Rendered images with source text:
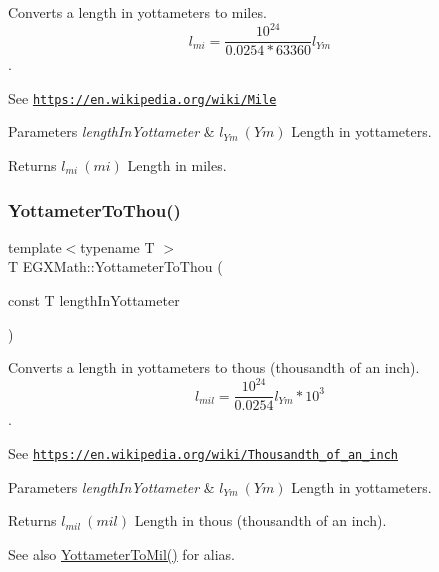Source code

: Converts a length in yottameters to miles. \[ l_{mi}=\frac{10^{24}}{0.0254 * 63360} l_{Ym} \]. 

See \href{https://en.wikipedia.org/wiki/Mile}{\tt https\+://en.\+wikipedia.\+org/wiki/\+Mile} 
\begin{DoxyParams}{Parameters}
{\em length\+In\+Yottameter} & $ l_{Ym}\ (Ym)$ Length in yottameters. \\
\hline
\end{DoxyParams}
\begin{DoxyReturn}{Returns}
$ l_{mi}\ (mi)$ Length in miles. 
\end{DoxyReturn}
\mbox{\label{group___e_g_x_math-_conversions-_length_conversions-_yottameter-_imperial_ga9bf8eeca799b8246932d4aeaac425d87}} 
\subsubsection{\texorpdfstring{Yottameter\+To\+Thou()}{YottameterToThou()}}
{\footnotesize\ttfamily template$<$typename T $>$ \\
T E\+G\+X\+Math\+::\+Yottameter\+To\+Thou (\begin{DoxyParamCaption}\item[{const T}]{length\+In\+Yottameter }\end{DoxyParamCaption})}



Converts a length in yottameters to thous (thousandth of an inch). \[ l_{mil}= \frac{10^{24}}{0.0254} l_{Ym} * 10^{3} \]. 

See \href{https://en.wikipedia.org/wiki/Thousandth_of_an_inch}{\tt https\+://en.\+wikipedia.\+org/wiki/\+Thousandth\+\_\+of\+\_\+an\+\_\+inch} 
\begin{DoxyParams}{Parameters}
{\em length\+In\+Yottameter} & $ l_{Ym}\ (Ym)$ Length in yottameters. \\
\hline
\end{DoxyParams}
\begin{DoxyReturn}{Returns}
$ l_{mil}\ (mil)$ Length in thous (thousandth of an inch). 
\end{DoxyReturn}
\begin{DoxySeeAlso}{See also}
\mbox{\hyperlink{group___e_g_x_math-_conversions-_length_conversions-_yottameter-_imperial_ga71ee7b2256fffaec2663bd2eafc30a9d}{Yottameter\+To\+Mil()}} for alias. 
\end{DoxySeeAlso}
\mbox{\label{group___e_g_x_math-_conversions-_length_conversions-_yottameter-_imperial_ga87f19dee341e81a7bb72bf4a5134935f}}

Work to be completed: Word for word, restate the records above and drop the pictures.

Solution for this exercise:
Source code

: Converts a length in yottameters to miles. \[ l_{mi}=\frac{10^{24}}{0.0254 * 63360} l_{Ym} \]. 

See \href{https://en.wikipedia.org/wiki/Mile}{\tt https\+://en.\+wikipedia.\+org/wiki/\+Mile} 
\begin{DoxyParams}{Parameters}
{\em length\+In\+Yottameter} & $ l_{Ym}\ (Ym)$ Length in yottameters. \\
\hline
\end{DoxyParams}
\begin{DoxyReturn}{Returns}
$ l_{mi}\ (mi)$ Length in miles. 
\end{DoxyReturn}
\mbox{\label{group___e_g_x_math-_conversions-_length_conversions-_yottameter-_imperial_ga9bf8eeca799b8246932d4aeaac425d87}} 
\subsubsection{\texorpdfstring{Yottameter\+To\+Thou()}{YottameterToThou()}}
{\footnotesize\ttfamily template$<$typename T $>$ \\
T E\+G\+X\+Math\+::\+Yottameter\+To\+Thou (\begin{DoxyParamCaption}\item[{const T}]{length\+In\+Yottameter }\end{DoxyParamCaption})}



Converts a length in yottameters to thous (thousandth of an inch). \[ l_{mil}= \frac{10^{24}}{0.0254} l_{Ym} * 10^{3} \]. 

See \href{https://en.wikipedia.org/wiki/Thousandth_of_an_inch}{\tt https\+://en.\+wikipedia.\+org/wiki/\+Thousandth\+\_\+of\+\_\+an\+\_\+inch} 
\begin{DoxyParams}{Parameters}
{\em length\+In\+Yottameter} & $ l_{Ym}\ (Ym)$ Length in yottameters. \\
\hline
\end{DoxyParams}
\begin{DoxyReturn}{Returns}
$ l_{mil}\ (mil)$ Length in thous (thousandth of an inch). 
\end{DoxyReturn}
\begin{DoxySeeAlso}{See also}
\mbox{\hyperlink{group___e_g_x_math-_conversions-_length_conversions-_yottameter-_imperial_ga71ee7b2256fffaec2663bd2eafc30a9d}{Yottameter\+To\+Mil()}} for alias. 
\end{DoxySeeAlso}
\mbox{\label{group___e_g_x_math-_conversions-_length_conversions-_yottameter-_imperial_ga87f19dee341e81a7bb72bf4a5134935f}}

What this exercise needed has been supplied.